'No difference' between Nazis and Soviets - Ilves

  • 2007-09-19
  • From wire reports

DOMINATION, NOT LIBERATION: Ilves paid tribute to the bravery of Otto Tief's short-lived government

TALLINN - Estonian President Toomas Hendrik Ilves has one again rattled Russia's cage by drawing a direct comparison between the country's experience of Nazi and Soviet regimes.

"From the Estonian viewpoint, there is no difference between Nazis and Communists. Both acted brutally and repressed Estonians. Neither the Nazis nor the Communists tolerated democracy, and that's a fact any Estonian knows," Ilves said, Sep. 18.

"The Germans arrested those they could, and when the Russians arrived, they arrested them again. Neither Nazis nor communists tolerated Estonia or democracy," he said.

He was speaking at an event to mark the short-lived independent Estonian government which was ousted by the Red Army on September 22, 1944, after Nazi troops retreated from a Soviet advance. A photographic exhibition featuring the members of the Otto Tief government is being staged at the Bank of Estonia

On September 18, 1944, a government was formed under the leadership of prime minister Otto Tief. It lasted a mere four days before being crushed by the Soviet advance, but as Ilves pointed out,"By the time the Soviets returned, an independent government had been in office for four days. And it was an Estonian flag, not a Nazi flag, that the Red Army took down."

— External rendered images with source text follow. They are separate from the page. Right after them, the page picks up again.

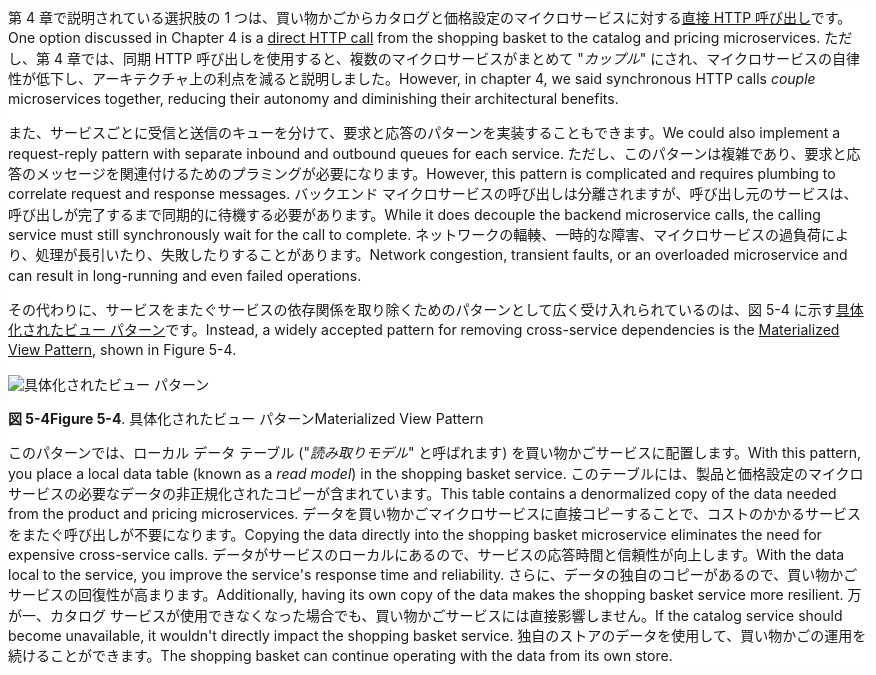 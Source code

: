 <span data-ttu-id="bdb63-156">第 4 章で説明されている選択肢の 1 つは、買い物かごからカタログと価格設定のマイクロサービスに対する[直接 HTTP 呼び出し](service-to-service-communication.md#queries)です。</span><span class="sxs-lookup"><span data-stu-id="bdb63-156">One option discussed in Chapter 4 is a [direct HTTP call](service-to-service-communication.md#queries) from the shopping basket to the catalog and pricing microservices.</span></span> <span data-ttu-id="bdb63-157">ただし、第 4 章では、同期 HTTP 呼び出しを使用すると、複数のマイクロサービスがまとめて "*カップル*" にされ、マイクロサービスの自律性が低下し、アーキテクチャ上の利点を減ると説明しました。</span><span class="sxs-lookup"><span data-stu-id="bdb63-157">However, in chapter 4, we said synchronous HTTP calls *couple* microservices together, reducing their autonomy and diminishing their architectural benefits.</span></span>

<span data-ttu-id="bdb63-158">また、サービスごとに受信と送信のキューを分けて、要求と応答のパターンを実装することもできます。</span><span class="sxs-lookup"><span data-stu-id="bdb63-158">We could also implement a request-reply pattern with separate inbound and outbound queues for each service.</span></span> <span data-ttu-id="bdb63-159">ただし、このパターンは複雑であり、要求と応答のメッセージを関連付けるためのプラミングが必要になります。</span><span class="sxs-lookup"><span data-stu-id="bdb63-159">However, this pattern is complicated and requires plumbing to correlate request and response messages.</span></span>
<span data-ttu-id="bdb63-160">バックエンド マイクロサービスの呼び出しは分離されますが、呼び出し元のサービスは、呼び出しが完了するまで同期的に待機する必要があります。</span><span class="sxs-lookup"><span data-stu-id="bdb63-160">While it does decouple the backend microservice calls, the calling service must still synchronously wait for the call to complete.</span></span> <span data-ttu-id="bdb63-161">ネットワークの輻輳、一時的な障害、マイクロサービスの過負荷により、処理が長引いたり、失敗したりすることがあります。</span><span class="sxs-lookup"><span data-stu-id="bdb63-161">Network congestion, transient faults, or an overloaded microservice and can result in long-running and even failed operations.</span></span>

<span data-ttu-id="bdb63-162">その代わりに、サービスをまたぐサービスの依存関係を取り除くためのパターンとして広く受け入れられているのは、図 5-4 に示す[具体化されたビュー パターン](/azure/architecture/patterns/materialized-view)です。</span><span class="sxs-lookup"><span data-stu-id="bdb63-162">Instead, a widely accepted pattern for removing cross-service dependencies is the [Materialized View Pattern](/azure/architecture/patterns/materialized-view), shown in Figure 5-4.</span></span>

![具体化されたビュー パターン](./media/materialized-view-pattern.png)

<span data-ttu-id="bdb63-164">**図 5-4**</span><span class="sxs-lookup"><span data-stu-id="bdb63-164">**Figure 5-4**.</span></span> <span data-ttu-id="bdb63-165">具体化されたビュー パターン</span><span class="sxs-lookup"><span data-stu-id="bdb63-165">Materialized View Pattern</span></span>

<span data-ttu-id="bdb63-166">このパターンでは、ローカル データ テーブル ("*読み取りモデル*" と呼ばれます) を買い物かごサービスに配置します。</span><span class="sxs-lookup"><span data-stu-id="bdb63-166">With this pattern, you place a local data table (known as a *read model*) in the shopping basket service.</span></span> <span data-ttu-id="bdb63-167">このテーブルには、製品と価格設定のマイクロサービスの必要なデータの非正規化されたコピーが含まれています。</span><span class="sxs-lookup"><span data-stu-id="bdb63-167">This table contains a denormalized copy of the data needed from the product and pricing microservices.</span></span> <span data-ttu-id="bdb63-168">データを買い物かごマイクロサービスに直接コピーすることで、コストのかかるサービスをまたぐ呼び出しが不要になります。</span><span class="sxs-lookup"><span data-stu-id="bdb63-168">Copying the data directly into the shopping basket microservice eliminates the need for expensive cross-service calls.</span></span> <span data-ttu-id="bdb63-169">データがサービスのローカルにあるので、サービスの応答時間と信頼性が向上します。</span><span class="sxs-lookup"><span data-stu-id="bdb63-169">With the data local to the service, you improve the service's response time and reliability.</span></span> <span data-ttu-id="bdb63-170">さらに、データの独自のコピーがあるので、買い物かごサービスの回復性が高まります。</span><span class="sxs-lookup"><span data-stu-id="bdb63-170">Additionally, having its own copy of the data makes the shopping basket service more resilient.</span></span> <span data-ttu-id="bdb63-171">万が一、カタログ サービスが使用できなくなった場合でも、買い物かごサービスには直接影響しません。</span><span class="sxs-lookup"><span data-stu-id="bdb63-171">If the catalog service should become unavailable, it wouldn't directly impact the shopping basket service.</span></span> <span data-ttu-id="bdb63-172">独自のストアのデータを使用して、買い物かごの運用を続けることができます。</span><span class="sxs-lookup"><span data-stu-id="bdb63-172">The shopping basket can continue operating with the data from its own store.</span></span>
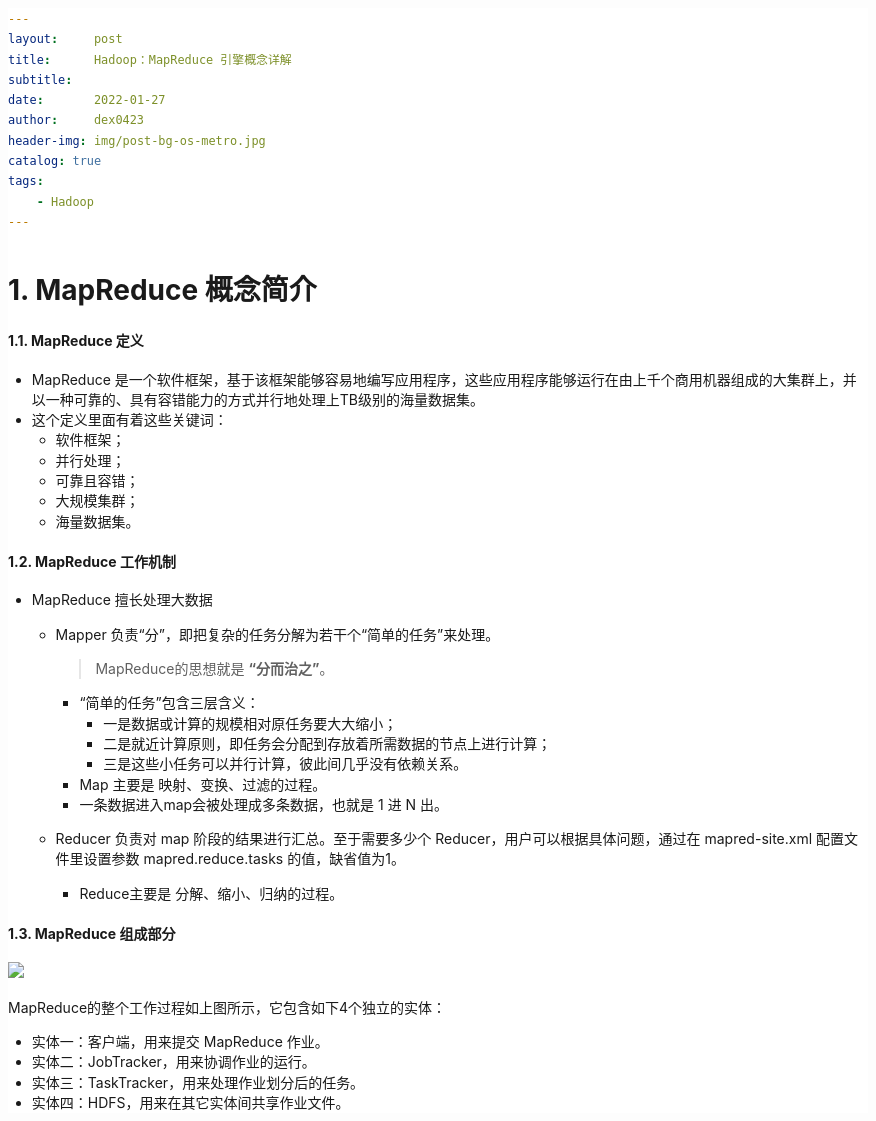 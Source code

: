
 ```yaml
---
layout:     post
title:      Hadoop：MapReduce 引擎概念详解
subtitle:
date:       2022-01-27
author:     dex0423
header-img: img/post-bg-os-metro.jpg
catalog: true
tags:
    - Hadoop
---
```


# 1. MapReduce 概念简介

#### 1.1. MapReduce 定义

- MapReduce 是一个软件框架，基于该框架能够容易地编写应用程序，这些应用程序能够运行在由上千个商用机器组成的大集群上，并以一种可靠的、具有容错能力的方式并行地处理上TB级别的海量数据集。
- 这个定义里面有着这些关键词：
    - 软件框架；
    - 并行处理；
    - 可靠且容错；
    - 大规模集群；
    - 海量数据集。

#### 1.2. MapReduce 工作机制 
- MapReduce 擅长处理大数据
    - Mapper 负责“分”，即把复杂的任务分解为若干个“简单的任务”来处理。
        >MapReduce的思想就是 **“分而治之”**。
        - “简单的任务”包含三层含义：
            - 一是数据或计算的规模相对原任务要大大缩小；
            - 二是就近计算原则，即任务会分配到存放着所需数据的节点上进行计算；
            - 三是这些小任务可以并行计算，彼此间几乎没有依赖关系。
        - Map 主要是 映射、变换、过滤的过程。
        - 一条数据进入map会被处理成多条数据，也就是 1 进 N 出。

    - Reducer 负责对 map 阶段的结果进行汇总。至于需要多少个 Reducer，用户可以根据具体问题，通过在 mapred-site.xml 配置文件里设置参数 mapred.reduce.tasks 的值，缺省值为1。
        - Reduce主要是 分解、缩小、归纳的过程。

#### 1.3. MapReduce 组成部分

![]({{site.baseurl}}/img-post/MapReduce-1.png)

MapReduce的整个工作过程如上图所示，它包含如下4个独立的实体：

- 实体一：客户端，用来提交 MapReduce 作业。
- 实体二：JobTracker，用来协调作业的运行。
- 实体三：TaskTracker，用来处理作业划分后的任务。
- 实体四：HDFS，用来在其它实体间共享作业文件。
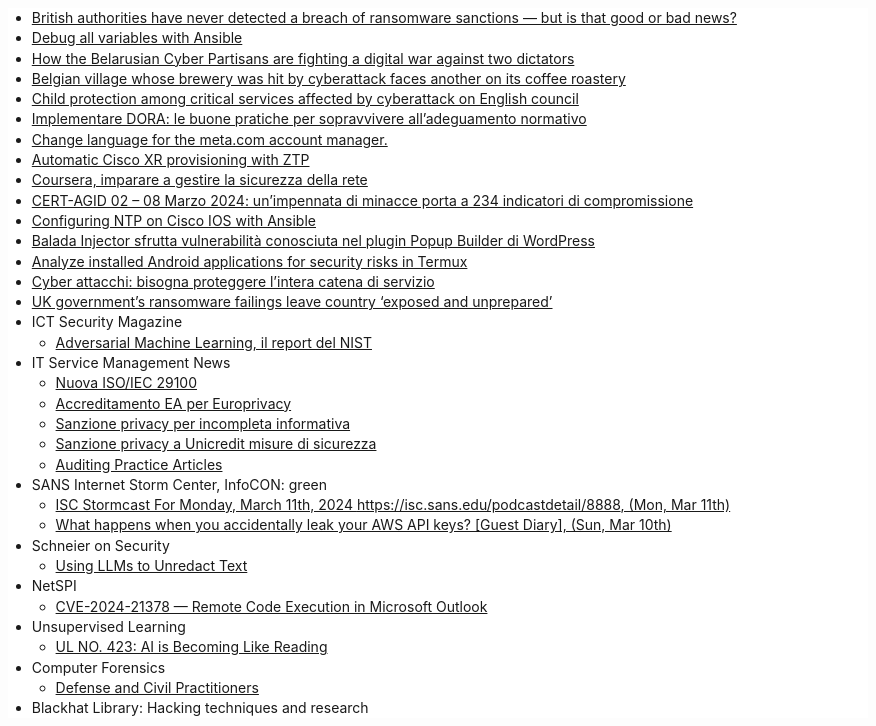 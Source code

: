   - [British authorities have never detected a breach of ransomware sanctions — but is that good or bad news?](https://therecord.media/uk-authorities-have-never-detected-ransomware-payment-sanction-violation)
  - [Debug all variables with Ansible](https://www.adainese.it/blog/2023/10/06/debug-all-variables-with-ansible/)
  - [How the Belarusian Cyber Partisans are fighting a digital war against two dictators](https://therecord.media/belarusian-cyber-partisans-operations-politics-russia-ukraine)
  - [Belgian village whose brewery was hit by cyberattack faces another on its coffee roastery](https://therecord.media/koffie-beyers-cyberattack-coffee-roaster-duvel-belgium)
  - [Child protection among critical services affected by cyberattack on English council](https://therecord.media/leicester-uk-cyberattack-local-council)
  - [Implementare DORA: le buone pratiche per sopravvivere all’adeguamento normativo](https://www.cybersecurity360.it/legal/implementare-dora-le-buone-pratiche-per-sopravvivere-alladeguamento-normativo/)
  - [Change language for the meta.com account manager.](https://trueliarx.blogspot.com/2024/03/change-language-for-metacom-account.html)
  - [Automatic Cisco XR provisioning with ZTP](https://www.adainese.it/blog/2023/10/18/automatic-cisco-xr-provisioning-with-ztp/)
  - [Coursera, imparare a gestire la sicurezza della rete](https://www.cybersecurity360.it/outlook/coursera-imparare-a-gestire-la-sicurezza-della-rete/)
  - [CERT-AGID 02 – 08 Marzo 2024: un’impennata di minacce porta a 234 indicatori di compromissione](https://www.securityinfo.it/2024/03/11/cert-agid-02-08-marzo-2024-impennata-minacce-234-indicatori-compromissione/)
  - [Configuring NTP on Cisco IOS with Ansible](https://www.adainese.it/blog/2023/11/04/configuring-ntp-on-cisco-ios-with-ansible/)
  - [Balada Injector sfrutta vulnerabilità conosciuta nel plugin Popup Builder di WordPress](https://cert-agid.gov.it/news/balada-injector-sfrutta-vulnerabilita-conosciuta-nel-plugin-popup-builder-di-wordpress/)
  - [Analyze installed Android applications for security risks in Termux](https://www.mobile-hacker.com/2024/03/11/analyze-installed-android-applications-for-security-risks-in-termux/)
  - [Cyber attacchi: bisogna proteggere l’intera catena di servizio](https://www.cybersecurity360.it/news/cyber-attacchi-bisogna-proteggere-lintera-catena-di-servizio/)
  - [UK government’s ransomware failings leave country ‘exposed and unprepared’](https://therecord.media/uk-government-ransomware-report-response)
- ICT Security Magazine
  - [Adversarial Machine Learning, il report del NIST](https://www.ictsecuritymagazine.com/notizie/adversarial-machine-learning-il-report-del-nist/)
- IT Service Management News
  - [Nuova ISO/IEC 29100](http://blog.cesaregallotti.it/2024/03/nuova-isoiec-29100.html)
  - [Accreditamento EA per Europrivacy](http://blog.cesaregallotti.it/2024/03/accreditamento-ea-per-europrivacy.html)
  - [Sanzione privacy per incompleta informativa](http://blog.cesaregallotti.it/2024/03/sanzione-privacy-per-incompleta.html)
  - [Sanzione privacy a Unicredit misure di sicurezza](http://blog.cesaregallotti.it/2024/03/sanzione-privacy-unicredit-misure-di.html)
  - [Auditing Practice Articles](http://blog.cesaregallotti.it/2024/03/auditing-practice-articles.html)
- SANS Internet Storm Center, InfoCON: green
  - [ISC Stormcast For Monday, March 11th, 2024 https://isc.sans.edu/podcastdetail/8888, (Mon, Mar 11th)](https://isc.sans.edu/diary/rss/30732)
  - [What happens when you accidentally leak your AWS API keys&#x3f; &#x5b;Guest Diary&#x5d;, (Sun, Mar 10th)](https://isc.sans.edu/diary/rss/30730)
- Schneier on Security
  - [Using LLMs to Unredact Text](https://www.schneier.com/blog/archives/2024/03/using-llms-to-unredact-text.html)
- NetSPI
  - [CVE-2024-21378 — Remote Code Execution in Microsoft Outlook](https://www.netspi.com/blog/technical/red-team-operations/microsoft-outlook-remote-code-execution-cve-2024-21378/)
- Unsupervised Learning
  - [UL NO. 423: AI is Becoming Like Reading](https://danielmiessler.com/p/ul-423)
- Computer Forensics
  - [Defense and Civil Practitioners](https://www.reddit.com/r/computerforensics/comments/1bbqew4/defense_and_civil_practitioners/)
- Blackhat Library: Hacking techniques and research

Mart Laar, who was Estonian prime minister from 1992-1994 and 1999-2002, and who is amongst Estonia's most belligerent defenders said: "We appreciate the Tief government so much because it shows that Estonians didn't support the Nazis or the Soviets, who both caused so much tragedy to our nation."

Ilves denied Moscow's assertions that the re-establishment of Soviet rule amounted to a 'liberation' of Estonia.

"The truth is that the Red Army and its NKVD security police liberated Estonia as much as the Wehrmacht and Gestapo before them," Ilves asserted.

Ilves also re-asserted his wish to set up a memorial to victims of communism: "I repeat my appeal to establish an honorable memorial to the tens of thousands of victims of communism in Estonia. Not only to the victims of Stalinism, because this would nullify the suffering of those who were imprisoned, repressed, and persecuted between 1953 and 1988."

"Unfortunately, we still do not know the names of all the victims. Our job is to find out and chisel them in stone," the president said

The Soviet Union occupied all three Baltic states after signing a secret deal with Nazi Germany in 1939, subsequently known as the Molotov-Ribbentrop pact.

In recent months, Russian government spokespeople have repeatedly accused Estonia of pro-Nazi and neo-fascist sympthies, and Estonian politicians have been just as vocal in denying such accusations and pointing to the lack of freedom currently available in Russia itself.